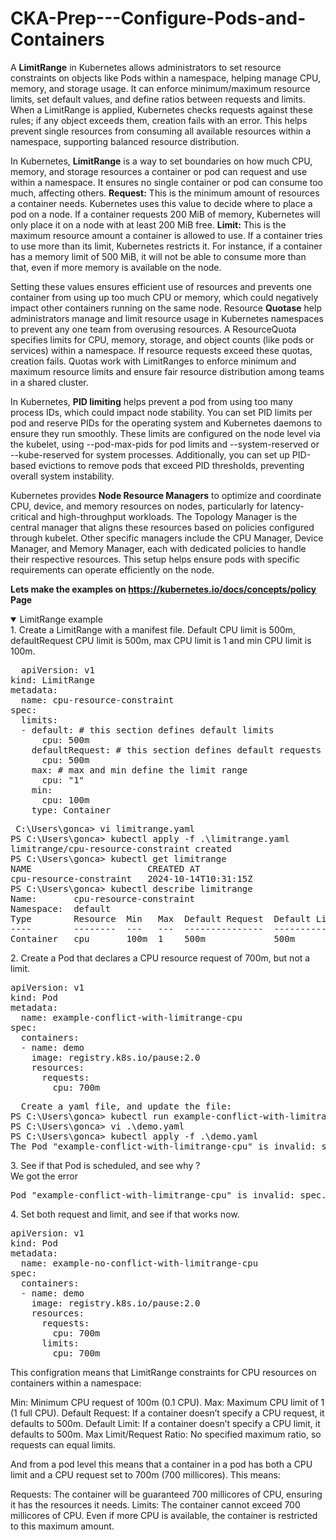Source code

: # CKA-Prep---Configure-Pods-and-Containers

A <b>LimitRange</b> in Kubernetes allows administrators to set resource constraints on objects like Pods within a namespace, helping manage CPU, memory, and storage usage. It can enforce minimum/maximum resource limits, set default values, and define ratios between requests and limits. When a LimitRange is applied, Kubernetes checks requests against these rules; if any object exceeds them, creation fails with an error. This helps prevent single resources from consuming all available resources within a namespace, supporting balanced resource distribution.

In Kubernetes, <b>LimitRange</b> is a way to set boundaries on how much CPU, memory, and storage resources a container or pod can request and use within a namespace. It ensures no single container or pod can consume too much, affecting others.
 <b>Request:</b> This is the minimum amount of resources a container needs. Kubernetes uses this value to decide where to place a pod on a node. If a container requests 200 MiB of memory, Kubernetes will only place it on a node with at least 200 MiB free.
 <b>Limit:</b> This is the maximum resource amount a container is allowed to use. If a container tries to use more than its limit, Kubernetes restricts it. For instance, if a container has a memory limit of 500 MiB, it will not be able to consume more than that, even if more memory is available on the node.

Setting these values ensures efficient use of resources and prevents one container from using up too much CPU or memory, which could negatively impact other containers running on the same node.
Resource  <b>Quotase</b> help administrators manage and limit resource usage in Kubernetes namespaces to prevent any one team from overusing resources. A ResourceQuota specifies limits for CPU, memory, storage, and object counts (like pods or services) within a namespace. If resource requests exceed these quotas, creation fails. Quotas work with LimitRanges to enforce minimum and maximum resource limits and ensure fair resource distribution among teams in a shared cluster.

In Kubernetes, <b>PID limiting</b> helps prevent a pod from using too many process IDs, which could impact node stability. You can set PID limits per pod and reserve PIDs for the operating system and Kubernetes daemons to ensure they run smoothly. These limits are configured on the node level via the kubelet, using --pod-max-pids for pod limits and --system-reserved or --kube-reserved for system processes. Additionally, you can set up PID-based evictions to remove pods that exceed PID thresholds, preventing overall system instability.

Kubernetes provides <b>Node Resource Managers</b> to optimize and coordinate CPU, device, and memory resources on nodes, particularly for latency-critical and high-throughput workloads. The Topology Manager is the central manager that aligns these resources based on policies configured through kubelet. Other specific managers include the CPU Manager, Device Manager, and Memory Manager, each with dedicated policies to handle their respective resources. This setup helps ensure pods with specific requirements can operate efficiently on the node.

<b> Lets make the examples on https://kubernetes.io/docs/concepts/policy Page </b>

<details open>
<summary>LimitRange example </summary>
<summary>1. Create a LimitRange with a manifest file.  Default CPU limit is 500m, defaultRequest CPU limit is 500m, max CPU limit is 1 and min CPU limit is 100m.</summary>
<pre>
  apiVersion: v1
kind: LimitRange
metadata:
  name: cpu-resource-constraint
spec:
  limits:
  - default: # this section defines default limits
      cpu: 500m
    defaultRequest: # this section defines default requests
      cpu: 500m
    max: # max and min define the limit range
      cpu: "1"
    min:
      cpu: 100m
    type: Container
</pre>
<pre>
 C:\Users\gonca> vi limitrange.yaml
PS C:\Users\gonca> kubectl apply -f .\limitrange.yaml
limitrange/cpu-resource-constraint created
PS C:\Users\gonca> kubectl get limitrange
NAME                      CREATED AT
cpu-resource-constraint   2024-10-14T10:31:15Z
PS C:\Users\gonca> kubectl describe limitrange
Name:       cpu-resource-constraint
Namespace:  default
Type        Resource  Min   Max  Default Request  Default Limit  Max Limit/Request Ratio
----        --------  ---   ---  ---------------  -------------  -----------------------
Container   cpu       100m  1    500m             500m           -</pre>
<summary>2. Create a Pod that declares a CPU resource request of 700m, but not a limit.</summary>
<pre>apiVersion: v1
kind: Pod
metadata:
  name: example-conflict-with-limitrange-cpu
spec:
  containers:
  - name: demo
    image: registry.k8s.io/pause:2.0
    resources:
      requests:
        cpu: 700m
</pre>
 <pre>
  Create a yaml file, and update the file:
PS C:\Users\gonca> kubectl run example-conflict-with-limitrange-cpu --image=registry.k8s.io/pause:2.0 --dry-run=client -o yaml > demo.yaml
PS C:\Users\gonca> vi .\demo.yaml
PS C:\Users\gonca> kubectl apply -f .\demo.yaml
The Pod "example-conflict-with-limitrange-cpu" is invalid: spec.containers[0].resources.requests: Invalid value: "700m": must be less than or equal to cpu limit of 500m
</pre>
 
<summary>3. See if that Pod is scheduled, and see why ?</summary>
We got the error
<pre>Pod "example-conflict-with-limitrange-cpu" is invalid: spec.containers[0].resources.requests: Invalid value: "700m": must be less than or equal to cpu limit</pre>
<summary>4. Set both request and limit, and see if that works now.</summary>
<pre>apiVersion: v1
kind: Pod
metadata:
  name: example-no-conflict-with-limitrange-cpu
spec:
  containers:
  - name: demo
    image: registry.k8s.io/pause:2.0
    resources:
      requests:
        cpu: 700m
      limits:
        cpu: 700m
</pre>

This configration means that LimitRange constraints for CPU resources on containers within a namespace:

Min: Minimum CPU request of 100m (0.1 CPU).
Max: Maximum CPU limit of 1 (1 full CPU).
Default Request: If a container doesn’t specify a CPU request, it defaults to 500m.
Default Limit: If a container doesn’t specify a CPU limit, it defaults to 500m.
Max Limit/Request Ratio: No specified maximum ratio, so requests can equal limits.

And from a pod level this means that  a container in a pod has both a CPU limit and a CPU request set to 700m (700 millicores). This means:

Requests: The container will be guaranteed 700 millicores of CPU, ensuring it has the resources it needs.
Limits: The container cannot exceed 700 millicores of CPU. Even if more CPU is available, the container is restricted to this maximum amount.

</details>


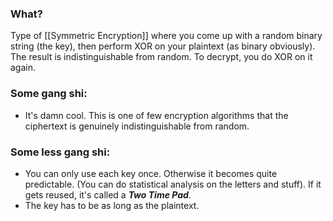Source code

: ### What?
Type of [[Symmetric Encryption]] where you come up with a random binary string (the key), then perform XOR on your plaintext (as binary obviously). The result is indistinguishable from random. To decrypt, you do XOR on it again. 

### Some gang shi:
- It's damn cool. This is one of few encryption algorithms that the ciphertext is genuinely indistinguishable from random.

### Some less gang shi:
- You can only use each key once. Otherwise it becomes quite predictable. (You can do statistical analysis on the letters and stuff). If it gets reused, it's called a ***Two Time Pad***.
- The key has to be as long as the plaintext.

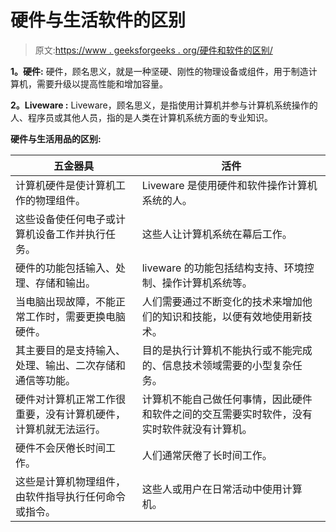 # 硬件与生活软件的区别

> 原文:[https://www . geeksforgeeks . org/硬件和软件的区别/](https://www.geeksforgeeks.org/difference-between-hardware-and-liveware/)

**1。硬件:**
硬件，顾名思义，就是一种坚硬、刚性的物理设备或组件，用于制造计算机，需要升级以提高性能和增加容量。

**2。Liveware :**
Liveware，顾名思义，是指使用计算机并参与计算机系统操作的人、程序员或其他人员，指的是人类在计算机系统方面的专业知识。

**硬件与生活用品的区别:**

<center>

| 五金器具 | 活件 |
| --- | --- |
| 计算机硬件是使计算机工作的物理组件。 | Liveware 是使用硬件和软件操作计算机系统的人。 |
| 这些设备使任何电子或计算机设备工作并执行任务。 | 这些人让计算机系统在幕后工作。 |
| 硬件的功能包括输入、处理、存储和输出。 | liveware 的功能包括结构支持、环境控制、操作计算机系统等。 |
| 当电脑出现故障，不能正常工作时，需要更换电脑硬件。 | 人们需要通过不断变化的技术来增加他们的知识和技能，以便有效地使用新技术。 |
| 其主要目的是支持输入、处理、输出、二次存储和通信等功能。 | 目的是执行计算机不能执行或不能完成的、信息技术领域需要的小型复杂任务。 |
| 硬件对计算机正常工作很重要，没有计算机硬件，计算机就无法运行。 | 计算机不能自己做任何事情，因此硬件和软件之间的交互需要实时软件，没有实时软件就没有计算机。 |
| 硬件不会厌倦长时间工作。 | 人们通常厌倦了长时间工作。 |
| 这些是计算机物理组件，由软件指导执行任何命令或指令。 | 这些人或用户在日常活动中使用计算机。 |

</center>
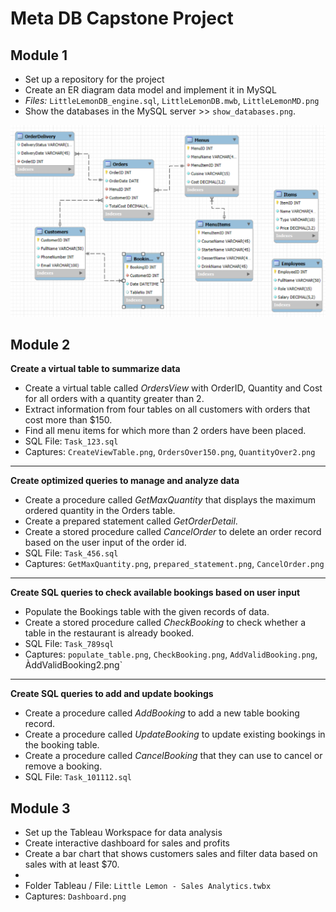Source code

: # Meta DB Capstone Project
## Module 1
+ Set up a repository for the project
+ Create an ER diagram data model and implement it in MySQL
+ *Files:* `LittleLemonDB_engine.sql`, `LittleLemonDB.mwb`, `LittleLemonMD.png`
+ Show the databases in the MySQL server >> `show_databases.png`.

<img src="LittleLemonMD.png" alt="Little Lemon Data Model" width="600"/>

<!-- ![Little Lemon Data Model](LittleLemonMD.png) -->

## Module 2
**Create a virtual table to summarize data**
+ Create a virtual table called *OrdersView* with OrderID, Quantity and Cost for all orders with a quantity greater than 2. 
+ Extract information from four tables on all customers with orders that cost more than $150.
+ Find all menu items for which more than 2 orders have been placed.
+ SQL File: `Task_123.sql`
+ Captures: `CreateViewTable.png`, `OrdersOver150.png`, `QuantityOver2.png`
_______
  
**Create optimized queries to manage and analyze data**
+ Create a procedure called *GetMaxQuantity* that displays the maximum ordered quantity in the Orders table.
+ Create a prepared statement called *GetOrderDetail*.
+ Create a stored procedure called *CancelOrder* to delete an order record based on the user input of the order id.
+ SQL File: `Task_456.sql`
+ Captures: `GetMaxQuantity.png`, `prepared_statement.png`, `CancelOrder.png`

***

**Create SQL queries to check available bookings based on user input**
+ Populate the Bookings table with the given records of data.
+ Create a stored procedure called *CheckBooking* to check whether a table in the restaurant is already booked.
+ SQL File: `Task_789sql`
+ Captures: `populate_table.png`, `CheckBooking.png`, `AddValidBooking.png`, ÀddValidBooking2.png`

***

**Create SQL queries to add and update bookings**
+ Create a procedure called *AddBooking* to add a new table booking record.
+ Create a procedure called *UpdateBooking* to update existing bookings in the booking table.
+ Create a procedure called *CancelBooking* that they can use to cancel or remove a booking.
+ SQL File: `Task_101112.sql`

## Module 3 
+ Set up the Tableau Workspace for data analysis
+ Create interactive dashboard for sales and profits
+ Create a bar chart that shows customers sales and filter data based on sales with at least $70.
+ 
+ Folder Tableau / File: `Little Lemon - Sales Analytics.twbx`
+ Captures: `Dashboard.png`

Work to be completed - Set down exactly the lines of the material above from the one with "records of data." through the end. Include both ends and nothing else.

Task response -
+ Populate the Bookings table with the given records of data.
+ Create a stored procedure called *CheckBooking* to check whether a table in the restaurant is already booked.
+ SQL File: `Task_789sql`
+ Captures: `populate_table.png`, `CheckBooking.png`, `AddValidBooking.png`, ÀddValidBooking2.png`

***

**Create SQL queries to add and update bookings**
+ Create a procedure called *AddBooking* to add a new table booking record.
+ Create a procedure called *UpdateBooking* to update existing bookings in the booking table.
+ Create a procedure called *CancelBooking* that they can use to cancel or remove a booking.
+ SQL File: `Task_101112.sql`

## Module 3 
+ Set up the Tableau Workspace for data analysis
+ Create interactive dashboard for sales and profits
+ Create a bar chart that shows customers sales and filter data based on sales with at least $70.
+ 
+ Folder Tableau / File: `Little Lemon - Sales Analytics.twbx`
+ Captures: `Dashboard.png`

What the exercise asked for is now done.